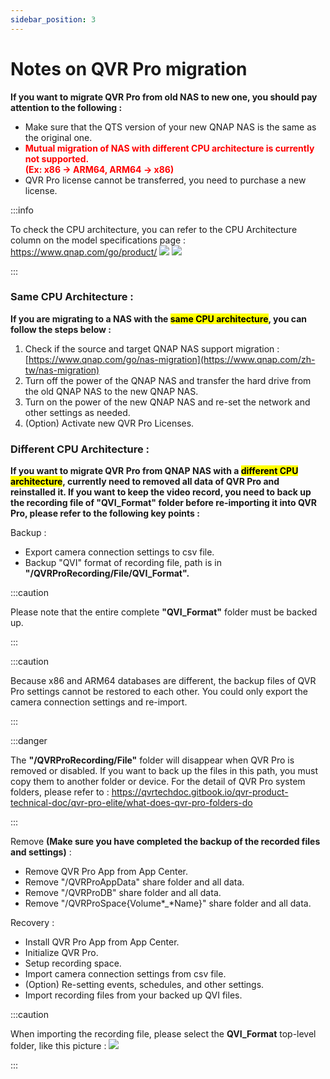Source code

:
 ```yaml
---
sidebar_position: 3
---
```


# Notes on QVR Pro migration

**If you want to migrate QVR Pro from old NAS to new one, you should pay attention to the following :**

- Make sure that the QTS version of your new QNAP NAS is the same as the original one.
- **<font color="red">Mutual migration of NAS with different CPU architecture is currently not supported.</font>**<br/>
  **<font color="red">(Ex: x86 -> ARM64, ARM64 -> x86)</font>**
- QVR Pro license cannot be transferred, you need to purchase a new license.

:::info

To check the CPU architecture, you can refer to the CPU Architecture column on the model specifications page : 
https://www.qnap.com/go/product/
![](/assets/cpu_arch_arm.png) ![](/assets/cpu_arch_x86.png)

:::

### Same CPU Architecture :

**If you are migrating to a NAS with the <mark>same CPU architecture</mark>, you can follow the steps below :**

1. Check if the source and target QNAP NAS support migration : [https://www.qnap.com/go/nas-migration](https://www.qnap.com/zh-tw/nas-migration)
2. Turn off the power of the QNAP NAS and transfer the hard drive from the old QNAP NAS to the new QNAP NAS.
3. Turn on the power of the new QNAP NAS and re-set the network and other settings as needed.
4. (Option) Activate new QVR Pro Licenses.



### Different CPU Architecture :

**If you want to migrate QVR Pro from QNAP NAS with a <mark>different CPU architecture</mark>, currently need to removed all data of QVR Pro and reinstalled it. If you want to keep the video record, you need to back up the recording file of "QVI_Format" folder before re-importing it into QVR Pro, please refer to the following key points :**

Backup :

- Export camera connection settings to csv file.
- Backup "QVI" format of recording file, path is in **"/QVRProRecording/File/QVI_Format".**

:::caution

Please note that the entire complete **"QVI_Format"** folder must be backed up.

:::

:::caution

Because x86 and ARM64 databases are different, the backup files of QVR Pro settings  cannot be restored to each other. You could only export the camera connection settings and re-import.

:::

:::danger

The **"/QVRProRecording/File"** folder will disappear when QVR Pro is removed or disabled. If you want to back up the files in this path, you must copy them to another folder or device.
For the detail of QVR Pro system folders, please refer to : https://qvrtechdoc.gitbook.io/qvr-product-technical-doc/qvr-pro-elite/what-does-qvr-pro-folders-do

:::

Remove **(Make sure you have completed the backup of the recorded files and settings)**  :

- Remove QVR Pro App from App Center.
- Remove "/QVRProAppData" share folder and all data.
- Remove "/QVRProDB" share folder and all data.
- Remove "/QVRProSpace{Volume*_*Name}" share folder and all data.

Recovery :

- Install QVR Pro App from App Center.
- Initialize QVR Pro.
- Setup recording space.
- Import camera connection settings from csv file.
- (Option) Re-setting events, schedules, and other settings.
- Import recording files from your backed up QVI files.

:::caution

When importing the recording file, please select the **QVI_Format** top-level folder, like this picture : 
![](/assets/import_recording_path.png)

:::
...
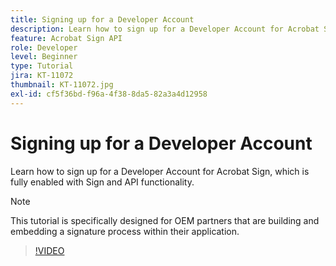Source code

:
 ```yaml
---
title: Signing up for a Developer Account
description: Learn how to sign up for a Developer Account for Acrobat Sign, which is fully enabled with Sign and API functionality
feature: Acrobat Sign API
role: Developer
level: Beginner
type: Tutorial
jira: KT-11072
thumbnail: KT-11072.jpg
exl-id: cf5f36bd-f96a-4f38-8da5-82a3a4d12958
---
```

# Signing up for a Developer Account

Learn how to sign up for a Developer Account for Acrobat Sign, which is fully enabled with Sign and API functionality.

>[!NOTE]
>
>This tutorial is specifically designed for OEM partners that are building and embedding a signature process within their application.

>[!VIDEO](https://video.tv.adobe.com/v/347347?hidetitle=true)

How to complete this task
Report the lines above that contain "migration".

Task response
# Notes on QVR Pro migration
- **<font color="red">Mutual migration of NAS with different CPU architecture is currently not supported.</font>**<br/>
1. Check if the source and target QNAP NAS support migration : [https://www.qnap.com/go/nas-migration](https://www.qnap.com/zh-tw/nas-migration)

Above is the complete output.